Problem statement: A line qualifies if it holds the string "residential". Copy every qualifying line from the records.

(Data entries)

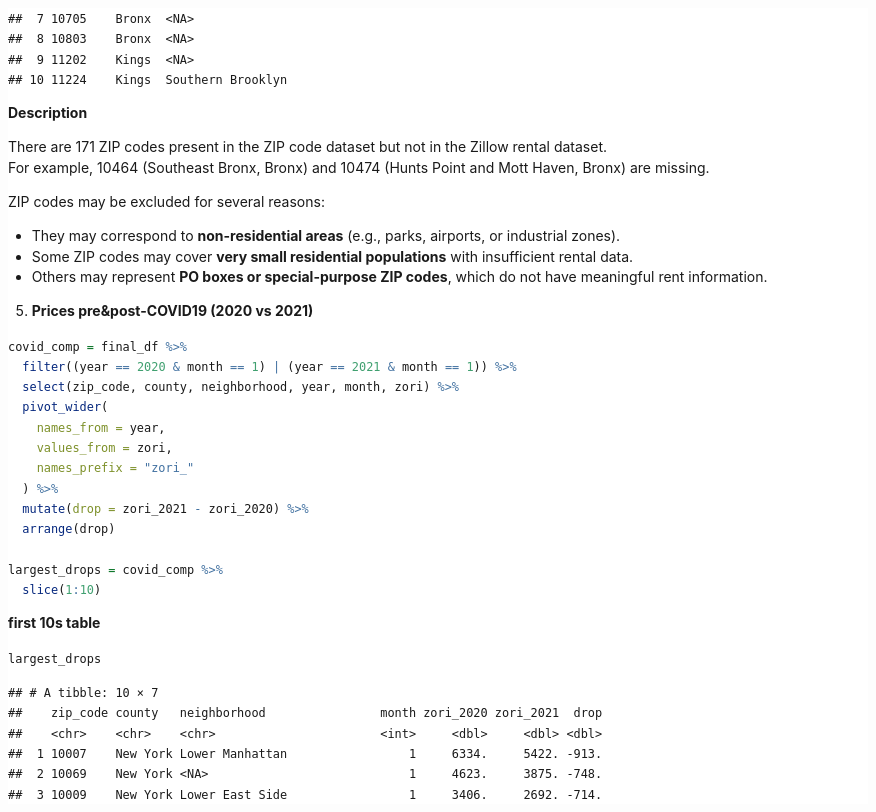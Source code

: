     ##  7 10705    Bronx  <NA>                      
    ##  8 10803    Bronx  <NA>                      
    ##  9 11202    Kings  <NA>                      
    ## 10 11224    Kings  Southern Brooklyn

**Description**

There are 171 ZIP codes present in the ZIP code dataset but not in the
Zillow rental dataset.  
For example, 10464 (Southeast Bronx, Bronx) and 10474 (Hunts Point and
Mott Haven, Bronx) are missing.

ZIP codes may be excluded for several reasons:  
- They may correspond to **non-residential areas** (e.g., parks,
airports, or industrial zones).  
- Some ZIP codes may cover **very small residential populations** with
insufficient rental data.  
- Others may represent **PO boxes or special-purpose ZIP codes**, which
do not have meaningful rent information.  
5. **Prices pre&post-COVID19 (2020 vs 2021)**

``` r
covid_comp = final_df %>%
  filter((year == 2020 & month == 1) | (year == 2021 & month == 1)) %>%
  select(zip_code, county, neighborhood, year, month, zori) %>%
  pivot_wider(
    names_from = year,
    values_from = zori,
    names_prefix = "zori_"
  ) %>%
  mutate(drop = zori_2021 - zori_2020) %>%
  arrange(drop) 

largest_drops = covid_comp %>%
  slice(1:10)
```

**first 10s table**

``` r
largest_drops
```

    ## # A tibble: 10 × 7
    ##    zip_code county   neighborhood                month zori_2020 zori_2021  drop
    ##    <chr>    <chr>    <chr>                       <int>     <dbl>     <dbl> <dbl>
    ##  1 10007    New York Lower Manhattan                 1     6334.     5422. -913.
    ##  2 10069    New York <NA>                            1     4623.     3875. -748.
    ##  3 10009    New York Lower East Side                 1     3406.     2692. -714.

Answer box:
- They may correspond to **non-residential areas** (e.g., parks,
- Some ZIP codes may cover **very small residential populations** with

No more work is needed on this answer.